E-mail: collinsm@rhodes.edu

Abstract

Aim  We examine a presence–absence matrix of the avifauna of the Bismarck Archipelago, for which the concept of competitively driven community assembly rules was formulated, to determine whether data support widespread competitive determination of geographical distributions.

Location  Bismarck Archipelago.

Methods  We obtained occurrences of 154 land and freshwater bird species on 31 islands. We calculated the observed number of checkerboards for all species pairs, for congeneric species pairs and for pairs of species within guilds, and employed randomization techniques to detect unusual co-occurrence patterns.

Results  Compared with random expectations, there are excesses of checkerboard pairs within both genera and defined guilds, but a detailed examination shows that competition is a cogent possible explanation in few instances. For many checkerboard pairs, species are not widely interspersed but are regionally allopatric, which probably reflects historical biogeography and dispersal limitation. Most congeneric and intraguild checkerboards include a species classified as a supertramp; when supertramps are omitted, there are 11 congeneric checkerboards and four intraguild but heterogeneric checkerboards.
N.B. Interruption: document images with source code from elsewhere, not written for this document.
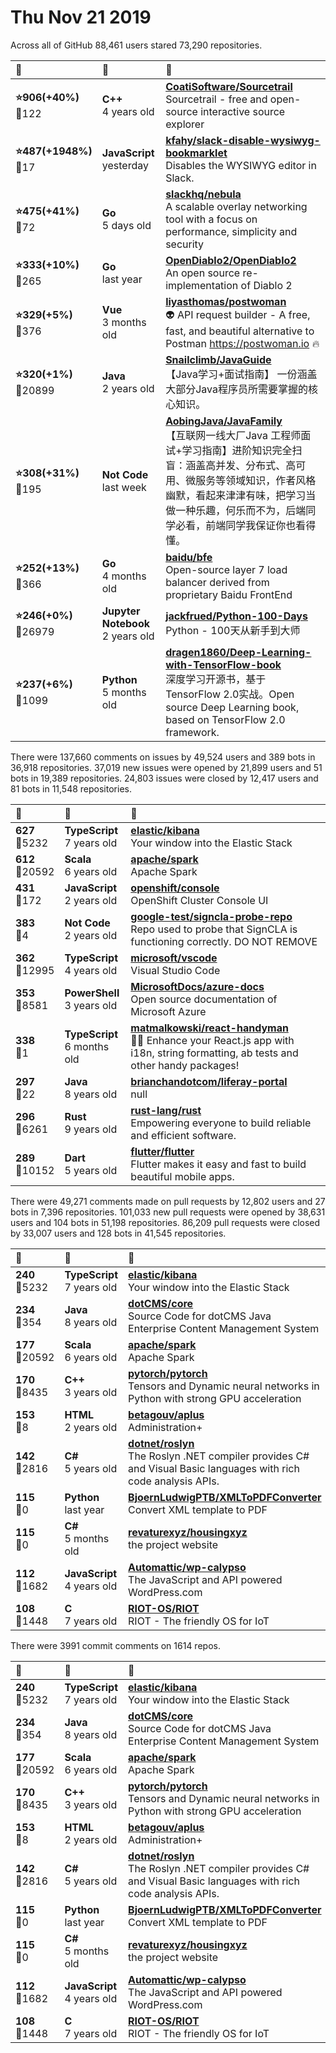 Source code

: # Thu Nov 21 2019

Across all of GitHub 88,461 users stared 
73,290 repositories. 

| :page_with_curl: | :calendar: | :page_with_curl: |
| :--- | :--- | :--- |
| **:star:906(+40%)**<br>:twisted_rightwards_arrows:122 | **C++**<br>4 years old | **[CoatiSoftware/Sourcetrail](https://github.com/CoatiSoftware/Sourcetrail)**<br>Sourcetrail - free and open-source interactive source explorer |
| **:star:487(+1948%)**<br>:twisted_rightwards_arrows:17 | **JavaScript**<br>yesterday | **[kfahy/slack-disable-wysiwyg-bookmarklet](https://github.com/kfahy/slack-disable-wysiwyg-bookmarklet)**<br>Disables the WYSIWYG editor in Slack. |
| **:star:475(+41%)**<br>:twisted_rightwards_arrows:72 | **Go**<br>5 days old | **[slackhq/nebula](https://github.com/slackhq/nebula)**<br>A scalable overlay networking tool with a focus on performance, simplicity and security |
| **:star:333(+10%)**<br>:twisted_rightwards_arrows:265 | **Go**<br>last year | **[OpenDiablo2/OpenDiablo2](https://github.com/OpenDiablo2/OpenDiablo2)**<br>An open source re-implementation of Diablo 2 |
| **:star:329(+5%)**<br>:twisted_rightwards_arrows:376 | **Vue**<br>3 months old | **[liyasthomas/postwoman](https://github.com/liyasthomas/postwoman)**<br>👽 API request builder - A free, fast, and beautiful alternative to Postman https://postwoman.io 🔥 |
| **:star:320(+1%)**<br>:twisted_rightwards_arrows:20899 | **Java**<br>2 years old | **[Snailclimb/JavaGuide](https://github.com/Snailclimb/JavaGuide)**<br>【Java学习+面试指南】 一份涵盖大部分Java程序员所需要掌握的核心知识。 |
| **:star:308(+31%)**<br>:twisted_rightwards_arrows:195 | **Not Code**<br>last week | **[AobingJava/JavaFamily](https://github.com/AobingJava/JavaFamily)**<br>【互联网一线大厂Java 工程师面试+学习指南】进阶知识完全扫盲：涵盖高并发、分布式、高可用、微服务等领域知识，作者风格幽默，看起来津津有味，把学习当做一种乐趣，何乐而不为，后端同学必看，前端同学我保证你也看得懂。 |
| **:star:252(+13%)**<br>:twisted_rightwards_arrows:366 | **Go**<br>4 months old | **[baidu/bfe](https://github.com/baidu/bfe)**<br>Open-source layer 7 load balancer derived from proprietary Baidu FrontEnd |
| **:star:246(+0%)**<br>:twisted_rightwards_arrows:26979 | **Jupyter Notebook**<br>2 years old | **[jackfrued/Python-100-Days](https://github.com/jackfrued/Python-100-Days)**<br>Python - 100天从新手到大师 |
| **:star:237(+6%)**<br>:twisted_rightwards_arrows:1099 | **Python**<br>5 months old | **[dragen1860/Deep-Learning-with-TensorFlow-book](https://github.com/dragen1860/Deep-Learning-with-TensorFlow-book)**<br>深度学习开源书，基于TensorFlow 2.0实战。Open source Deep Learning book, based on TensorFlow 2.0 framework. |

There were 137,660 comments on issues by 49,524 users and 389 bots in 36,918 repositories.
37,019 new issues were opened by 21,899 users and 51 bots in 19,389 repositories.
24,803 issues were closed by 12,417 users and 81 bots in 11,548 repositories.

| :speech_balloon: | :calendar: | :page_with_curl: |
| :--- | :--- | :--- |
| **627**<br>:twisted_rightwards_arrows:5232 | **TypeScript**<br>7 years old | **[elastic/kibana](https://github.com/elastic/kibana)**<br>Your window into the Elastic Stack |
| **612**<br>:twisted_rightwards_arrows:20592 | **Scala**<br>6 years old | **[apache/spark](https://github.com/apache/spark)**<br>Apache Spark |
| **431**<br>:twisted_rightwards_arrows:172 | **JavaScript**<br>2 years old | **[openshift/console](https://github.com/openshift/console)**<br>OpenShift Cluster Console UI |
| **383**<br>:twisted_rightwards_arrows:4 | **Not Code**<br>2 years old | **[google-test/signcla-probe-repo](https://github.com/google-test/signcla-probe-repo)**<br>Repo used to probe that SignCLA is functioning correctly.  DO NOT REMOVE |
| **362**<br>:twisted_rightwards_arrows:12995 | **TypeScript**<br>4 years old | **[microsoft/vscode](https://github.com/microsoft/vscode)**<br>Visual Studio Code |
| **353**<br>:twisted_rightwards_arrows:8581 | **PowerShell**<br>3 years old | **[MicrosoftDocs/azure-docs](https://github.com/MicrosoftDocs/azure-docs)**<br>Open source documentation of Microsoft Azure |
| **338**<br>:twisted_rightwards_arrows:1 | **TypeScript**<br>6 months old | **[matmalkowski/react-handyman](https://github.com/matmalkowski/react-handyman)**<br>👨‍🔧 Enhance your React.js app with i18n, string formatting, ab tests and other handy packages! |
| **297**<br>:twisted_rightwards_arrows:22 | **Java**<br>8 years old | **[brianchandotcom/liferay-portal](https://github.com/brianchandotcom/liferay-portal)**<br>null |
| **296**<br>:twisted_rightwards_arrows:6261 | **Rust**<br>9 years old | **[rust-lang/rust](https://github.com/rust-lang/rust)**<br>Empowering everyone to build reliable and efficient software. |
| **289**<br>:twisted_rightwards_arrows:10152 | **Dart**<br>5 years old | **[flutter/flutter](https://github.com/flutter/flutter)**<br>Flutter makes it easy and fast to build beautiful mobile apps. |

There were 49,271 comments made on pull requests by 12,802 users and 27 bots in 7,396 repositories.
101,033 new pull requests were opened by 38,631 users and 104 bots in 51,198 repositories.
86,209 pull requests were closed by 33,007 users and 128 bots in 41,545 repositories.

| :speech_balloon: | :calendar: | :page_with_curl: |
| :--- | :--- | :--- |
| **240**<br>:twisted_rightwards_arrows:5232 | **TypeScript**<br>7 years old | **[elastic/kibana](https://github.com/elastic/kibana)**<br>Your window into the Elastic Stack |
| **234**<br>:twisted_rightwards_arrows:354 | **Java**<br>8 years old | **[dotCMS/core](https://github.com/dotCMS/core)**<br>Source Code for dotCMS Java Enterprise Content Management System |
| **177**<br>:twisted_rightwards_arrows:20592 | **Scala**<br>6 years old | **[apache/spark](https://github.com/apache/spark)**<br>Apache Spark |
| **170**<br>:twisted_rightwards_arrows:8435 | **C++**<br>3 years old | **[pytorch/pytorch](https://github.com/pytorch/pytorch)**<br>Tensors and Dynamic neural networks in Python with strong GPU acceleration |
| **153**<br>:twisted_rightwards_arrows:8 | **HTML**<br>2 years old | **[betagouv/aplus](https://github.com/betagouv/aplus)**<br>Administration+ |
| **142**<br>:twisted_rightwards_arrows:2816 | **C#**<br>5 years old | **[dotnet/roslyn](https://github.com/dotnet/roslyn)**<br>The Roslyn .NET compiler provides C# and Visual Basic languages with rich code analysis APIs. |
| **115**<br>:twisted_rightwards_arrows:0 | **Python**<br>last year | **[BjoernLudwigPTB/XMLToPDFConverter](https://github.com/BjoernLudwigPTB/XMLToPDFConverter)**<br>Convert XML template to PDF |
| **115**<br>:twisted_rightwards_arrows:0 | **C#**<br>5 months old | **[revaturexyz/housingxyz](https://github.com/revaturexyz/housingxyz)**<br>the project website |
| **112**<br>:twisted_rightwards_arrows:1682 | **JavaScript**<br>4 years old | **[Automattic/wp-calypso](https://github.com/Automattic/wp-calypso)**<br>The JavaScript and API powered WordPress.com |
| **108**<br>:twisted_rightwards_arrows:1448 | **C**<br>7 years old | **[RIOT-OS/RIOT](https://github.com/RIOT-OS/RIOT)**<br>RIOT -  The friendly OS for IoT |

There were 3991 commit comments on 1614 repos.

| :speech_balloon: | :calendar: | :page_with_curl: |
| :--- | :--- | :--- |
| **240**<br>:twisted_rightwards_arrows:5232 | **TypeScript**<br>7 years old | **[elastic/kibana](https://github.com/elastic/kibana)**<br>Your window into the Elastic Stack |
| **234**<br>:twisted_rightwards_arrows:354 | **Java**<br>8 years old | **[dotCMS/core](https://github.com/dotCMS/core)**<br>Source Code for dotCMS Java Enterprise Content Management System |
| **177**<br>:twisted_rightwards_arrows:20592 | **Scala**<br>6 years old | **[apache/spark](https://github.com/apache/spark)**<br>Apache Spark |
| **170**<br>:twisted_rightwards_arrows:8435 | **C++**<br>3 years old | **[pytorch/pytorch](https://github.com/pytorch/pytorch)**<br>Tensors and Dynamic neural networks in Python with strong GPU acceleration |
| **153**<br>:twisted_rightwards_arrows:8 | **HTML**<br>2 years old | **[betagouv/aplus](https://github.com/betagouv/aplus)**<br>Administration+ |
| **142**<br>:twisted_rightwards_arrows:2816 | **C#**<br>5 years old | **[dotnet/roslyn](https://github.com/dotnet/roslyn)**<br>The Roslyn .NET compiler provides C# and Visual Basic languages with rich code analysis APIs. |
| **115**<br>:twisted_rightwards_arrows:0 | **Python**<br>last year | **[BjoernLudwigPTB/XMLToPDFConverter](https://github.com/BjoernLudwigPTB/XMLToPDFConverter)**<br>Convert XML template to PDF |
| **115**<br>:twisted_rightwards_arrows:0 | **C#**<br>5 months old | **[revaturexyz/housingxyz](https://github.com/revaturexyz/housingxyz)**<br>the project website |
| **112**<br>:twisted_rightwards_arrows:1682 | **JavaScript**<br>4 years old | **[Automattic/wp-calypso](https://github.com/Automattic/wp-calypso)**<br>The JavaScript and API powered WordPress.com |
| **108**<br>:twisted_rightwards_arrows:1448 | **C**<br>7 years old | **[RIOT-OS/RIOT](https://github.com/RIOT-OS/RIOT)**<br>RIOT -  The friendly OS for IoT |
Main conclusions  In isolation, presence–absence matrices provide limited insight into the role of competition in structuring bird communities of the Bismarcks. A major problem is disentangling historical geography and colonization history of the archipelago from the present-day ecology of the species. Examination of observed checkerboards from a geographically explicit perspective and with knowledge of colonization routes suggests that many checkerboards are likely to result, at least in part, from historical biogeography and supertramps. Although species may be forced into supertramp status by competition, other factors (e.g. habitat preference) may be causal, and biogeographical distributions alone cannot distinguish between causes.